I haven’t been able to get here to the blog in a while. Whenever I have the opportunity to put the baby down, I run around frantically, doing all the things I can’t do while I hold him, nurse him, change him, play with him, stroll him, walk with him…you get the idea.
Each day is so long but they go by quickly. I used to feel like that when I was working a lot, going from one project/teaching/rehearsal to another with barely enough time to scarf down a sandwich. I still, some days, barely have time to scarf down a sandwich, but it is more about space and having a free hand.
Abraham is spending more time playing and looking around at things. He smiles at us and at his mobile and the ceiling fan. He likes walking the dog and has been getting occasional tastes of bring outside without being super bundled.
A few weeks ago I wrote about exclusively breastfeeding him, which came to a halt at his 2 month appointment, when his doctor told us he had fallen off the weight chart. He was only 8.5 pounds, almost a pound heavier than his birth weight. I wasn’t making enough milk for him, which I expected, but still. So we have been giving him little bottles of formula, up to 6 ounces a day now. Thankfully he is still a breast man.

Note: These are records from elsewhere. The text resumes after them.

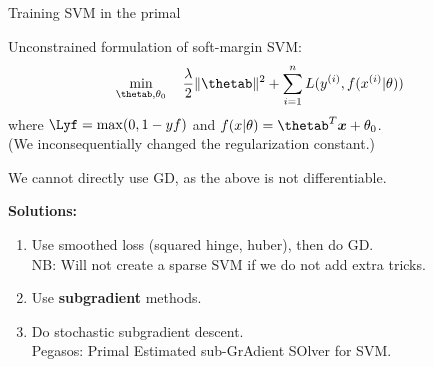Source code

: \begin{vbframe}{Training SVM in the primal}

Unconstrained formulation of soft-margin SVM:
$$
\min\limits_{\thetab, \theta_0} \quad \frac{\lambda}{2} \|\thetab\|^2 + \sumin \Lxyit
$$
where $\Lyf = \max(0, 1 -  y f)$ and $\fxt = \thetab^T \xv + \theta_0$.\\ 
(We inconsequentially changed the regularization constant.)

\vspace*{2mm}

We cannot directly use GD, as the above is not differentiable.

\vspace*{2mm}

\textbf{Solutions:}
\begin{enumerate}
\item Use smoothed loss (squared hinge, huber), then do GD.\\
  NB: Will not  create a sparse SVM if we do not add extra tricks.
\item Use \textbf{subgradient} methods.
\item Do stochastic subgradient descent.\\
  Pegasos: Primal Estimated sub-GrAdient SOlver for SVM.
\end{enumerate}
\end{vbframe}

I don’t know why I got so upset about the formula. I chose to have a breast reduction 8 years ago, knowing that it may prohibit me from breastfeeding or at least limit the possibility. I knew while I was pregnant that my child would probably have to drink formula. Many babies do and they turn out just fine. And I can still nurse him. And now David or anyone else can feed him and enjoy that part of bonding with him.
Maybe that is my problem with it. A mother is supposed to nurse her child. I want to be that mother. I want to be the best mother for him. And I am failing him in this way. (perhaps that is an extreme statement, but that is how it feels)
But I would be failing him if I continued to only feed him myself without supplementing with formula. He gained 7 ounces in 4 days (which is a lot for a little guy), and he will no doubt be 9 pounds by next week, so I’m confident we are doing the right thing for him.
It is really about my ego. I’m sure this isn’t the first trial of motherhood my ego and I will rub up against.